So what’s the difference between an electric vehicle (EV), a “plug-in”, a plug-in hybrid and a hybrid that doesn’t have the plug-in bit?
We’re here to help. According to the New Zealand Government, any vehicle that you can charge from an external power source (i.e. it has a plug) is an EV. So all EVs are plug-ins and all plug-ins are EVs. Simple so far.
But there are EVs that run only on battery and others that also have a combustion engine to help them along. That’s an important distinction from a consumer point of view, because the former (Nissan Leaf, for example) is zero- emissions any time it’s driving, whereas the latter (Mitsubishi Outlander PHEV, for example, pictured above) provides only a small amount of pure-electric running and still burns fossil fuel the rest of the time.
So it’s also common to differentiate between plug-ins by calling a pure-electric car a Battery Electric Vehicle (BEV) and one with a petrol or diesel engine a Plug-in Hybrid Electric Vehicle (PHEV). But they are both definitely EVs because they can both be recharged from the mains and driven just on battery.
All BEVs are EVs, but not all EVs are BEVs.
So what about hybrids — the ones without plugs? These are not technically EVs, but they are often described as “electrified”. Some carmakers confuse the issue further by calling their hybrids “self charging”, which is ostensibly true but also a snip misleading because the kinetic energy required to to charge them is largely created by burning petrol. But they do still save lots of fuel, because energy normally lost in coasting or braking is recovered and stored.
The Toyota Prius is a good illustration. The regular Prius is a petrol-electric hybrid, or an electrified vehicle; you don’t plug it in, although it is known for being very economical. Similar technology powers electrified versions of the C-HR, Corolla [pictured below] and RAV4.

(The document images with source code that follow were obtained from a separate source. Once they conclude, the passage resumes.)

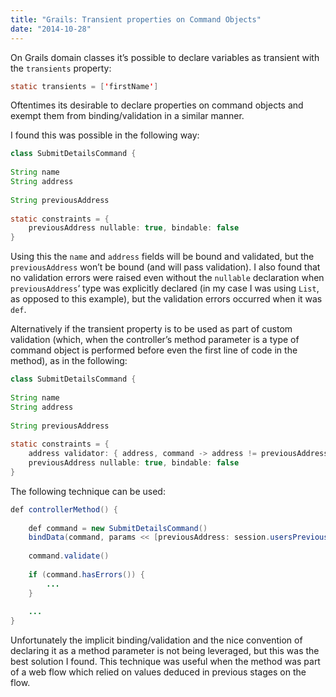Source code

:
 ```yaml
---
title: "Grails: Transient properties on Command Objects"
date: "2014-10-28"
---
```


On Grails domain classes it’s possible to declare variables as transient with the `transients` property:

```java
static transients = ['firstName']
```

Oftentimes its desirable to declare properties on command objects and exempt them from binding/validation in a similar manner.

I found this was possible in the following way:

```java
class SubmitDetailsCommand {
 
String name
String address
 
String previousAddress
 
static constraints = {
    previousAddress nullable: true, bindable: false
}
```

Using this the `name` and `address` fields will be bound and validated, but the `previousAddress` won’t be bound (and will pass validation). I also found that no validation errors were raised even without the `nullable` declaration when `previousAddress`‘ type was explicitly declared (in my case I was using `List`, as opposed to this example), but the validation errors occurred when it was `def`.

Alternatively if the transient property is to be used as part of custom validation (which, when the controller’s method parameter is a type of command object is performed before even the first line of code in the method), as in the following:

```java
class SubmitDetailsCommand {
 
String name
String address
 
String previousAddress
 
static constraints = {
    address validator: { address, command -> address != previousAddress }
    previousAddress nullable: true, bindable: false
}
```

The following technique can be used:

```java
def controllerMethod() {
 
    def command = new SubmitDetailsCommand()
    bindData(command, params << [previousAddress: session.usersPreviousAddress], [include: ['name', 'address', 'previousAddress']])
 
    command.validate()
 
    if (command.hasErrors()) {
        ...
    }
 
    ...
}
```

Unfortunately the implicit binding/validation and the nice convention of declaring it as a method parameter is not being leveraged, but this was the best solution I found. This technique was useful when the method was part of a web flow which relied on values deduced in previous stages on the flow.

But there’s also a Prius model called the Prime, which has a much larger battery with a plug attached. You can drive it for 63km on battery power alone, before it reverts to hybrid operation. So it’s a PHEV.

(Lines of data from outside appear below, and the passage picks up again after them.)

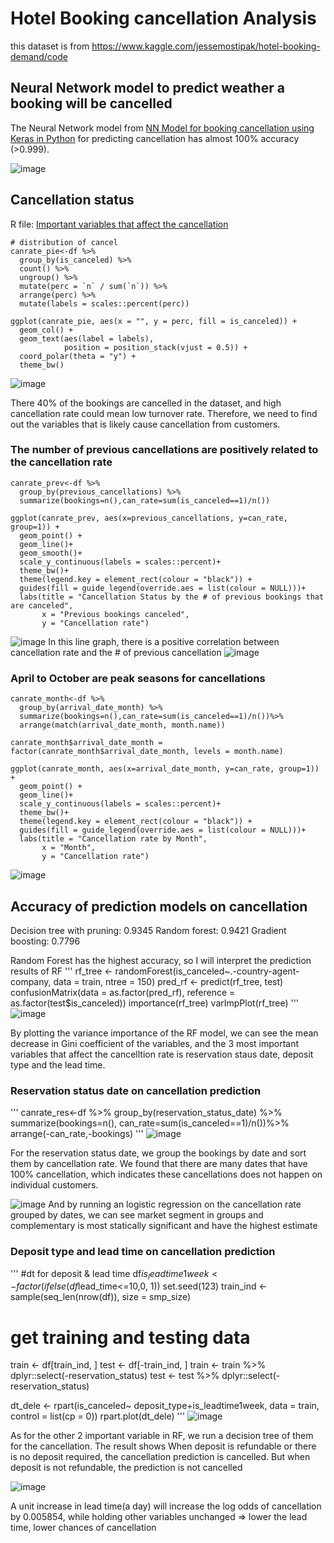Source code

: # Hotel Booking cancellation Analysis
this dataset is from https://www.kaggle.com/jessemostipak/hotel-booking-demand/code
## Neural Network model to predict weather a booking will be cancelled
The Neural Network model from [NN Model for booking cancellation using Keras in Python](https://github.com/WongYTem/hotel-booking-demand/blob/main/NN%20Model%20for%20booking%20cancellation%20using%20Keras%20in%20Python.py) for predicting cancellation has almost 100% accuracy (>0.999). 

![image](https://user-images.githubusercontent.com/97471111/149686770-2e470cb5-9d47-4bc6-8274-3be0dd346003.png)

##  Cancellation status 
R file: [Important variables that affect the cancellation](https://github.com/WongYTem/hotel-booking-demand/blob/main/Important%20variables%20that%20affect%20the%20cancellation%20.R)
 
```
# distribution of cancel
canrate_pie<-df %>% 
  group_by(is_canceled) %>%
  count() %>% 
  ungroup() %>% 
  mutate(perc = `n` / sum(`n`)) %>% 
  arrange(perc) %>%
  mutate(labels = scales::percent(perc))

ggplot(canrate_pie, aes(x = "", y = perc, fill = is_canceled)) +
  geom_col() +
  geom_text(aes(label = labels),
            position = position_stack(vjust = 0.5)) +
  coord_polar(theta = "y") +
  theme_bw()
```
![image](https://user-images.githubusercontent.com/97471111/149841280-149a826e-a978-4359-b1b1-e6b69eae0d99.png)

There 40% of the bookings are cancelled in the dataset, and high cancellation rate could mean low turnover rate. Therefore, we need to find out the variables that is likely cause cancellation from customers.

###   The number of previous cancellations are positively related to the cancellation rate
```
canrate_prev<-df %>% 
  group_by(previous_cancellations) %>%
  summarize(bookings=n(),can_rate=sum(is_canceled==1)/n())

ggplot(canrate_prev, aes(x=previous_cancellations, y=can_rate, group=1)) +
  geom_point() +
  geom_line()+
  geom_smooth()+
  scale_y_continuous(labels = scales::percent)+
  theme_bw()+
  theme(legend.key = element_rect(colour = "black")) +
  guides(fill = guide_legend(override.aes = list(colour = NULL)))+
  labs(title = "Cancellation Status by the # of previous bookings that are canceled",
       x = "Previous bookings canceled",
       y = "Cancellation rate")
```
![image](https://user-images.githubusercontent.com/97471111/149841712-ecddb59d-b6da-4368-8e0c-ae29c177a9f5.png)
In this line graph, there is a positive correlation between cancellation rate and the # of previous cancellation
![image](https://user-images.githubusercontent.com/97471111/150013585-554dc80c-4bfa-4e71-b379-8c0a9214d449.png)


###  April to October are peak seasons for cancellations
```
canrate_month<-df %>% 
  group_by(arrival_date_month) %>%
  summarize(bookings=n(),can_rate=sum(is_canceled==1)/n())%>%
  arrange(match(arrival_date_month, month.name))

canrate_month$arrival_date_month = factor(canrate_month$arrival_date_month, levels = month.name)

ggplot(canrate_month, aes(x=arrival_date_month, y=can_rate, group=1)) +
  geom_point() +
  geom_line()+
  scale_y_continuous(labels = scales::percent)+
  theme_bw()+
  theme(legend.key = element_rect(colour = "black")) +
  guides(fill = guide_legend(override.aes = list(colour = NULL)))+
  labs(title = "Cancellation rate by Month",
       x = "Month",
       y = "Cancellation rate")
```
![image](https://user-images.githubusercontent.com/97471111/149841809-32a33cd9-24f4-47f9-99fd-86b664275479.png)

## Accuracy of prediction models on cancellation
 Decision tree with pruning: 0.9345
 Random forest: 0.9421
 Gradient boosting: 0.7796
 
 Random Forest has the highest accuracy, so I will interpret the prediction results of RF 
 '''
 rf_tree <- randomForest(is_canceled~.-country-agent-company, data = train, ntree = 150)
pred_rf <- predict(rf_tree, test)
confusionMatrix(data = as.factor(pred_rf), 
                reference = as.factor(test$is_canceled))
importance(rf_tree)
varImpPlot(rf_tree)
 '''
 ![image](https://user-images.githubusercontent.com/97471111/150013951-438245e8-4dff-4858-8d86-11c02b1f2c58.png)

By plotting the variance importance of the RF model, we can see the mean decrease in Gini coefficient of the variables, and the 3 most important variables that affect the cancelltion rate is reservation staus date, deposit type and the lead time.

###   Reservation status date on cancellation prediction
'''
canrate_res<-df %>% 
  group_by(reservation_status_date) %>%
  summarize(bookings=n(), can_rate=sum(is_canceled==1)/n())%>%
  arrange(-can_rate,-bookings)
'''
![image](https://user-images.githubusercontent.com/97471111/150014161-5a585a29-6c90-4497-bd4d-7cb6629276ac.png)

For the reservation status date, we group the bookings by date and sort them by cancellation rate. We found that there are many dates that have 100% cancellation, which indicates these cancellations does not happen on individual customers. 

![image](https://user-images.githubusercontent.com/97471111/150014248-a99c7f23-84fe-48ff-80ea-9f0674904cb5.png)
And by running an logistic regression on the cancellation rate grouped by dates, we can see market segment in groups and complementary is most statically significant and have the highest estimate


###   Deposit type and lead time on cancellation prediction
'''
#dt for deposit & lead time
df$is_leadtime1week <-factor(ifelse(df$lead_time<=10,0, 1))
set.seed(123)
train_ind <- sample(seq_len(nrow(df)), size = smp_size)
# get training and testing data
train <- df[train_ind, ]
test <- df[-train_ind, ]
train <- train  %>% dplyr::select(-reservation_status)
test <- test  %>% dplyr::select(-reservation_status)

dt_dele <- rpart(is_canceled~ deposit_type+is_leadtime1week, data = train, control = list(cp = 0))
rpart.plot(dt_dele)
'''
![image](https://user-images.githubusercontent.com/97471111/150015840-fa4b1c62-0da9-4ca8-9a7c-7adb6946609d.png)


As for the other 2 important variable in RF, we run a decision tree of them for the cancellation. The result shows When deposit is refundable or there is no deposit required, the cancellation prediction is cancelled. But when deposit is not refundable, the prediction is not cancelled

![image](https://user-images.githubusercontent.com/97471111/150015900-d1245d0d-5102-4c8c-a08b-a20e3ff170a8.png)

A unit increase in lead time(a day) will increase the log odds of cancellation by 0.005854, while holding other variables unchanged
⇒ lower the lead time, lower chances of cancellation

To recap: a BEV relies solely on battery power and once it’s flat, it has to be recharged, so the range is really important. A PHEV can run short distances on electric power (30-50km is typical) but once the electric power runs out it reverts straight to using fuel and you can drive it normally until you have time to charge again.
And hybrids aren’t technically EVs, although many are really good. They are severely limited in pure-electric running (anywhere from a few hundred metres to 2km), but the battery assistance and regenerative technology can improve fuel economy by 20-30 per cent compared with a conventional combustion-engined car.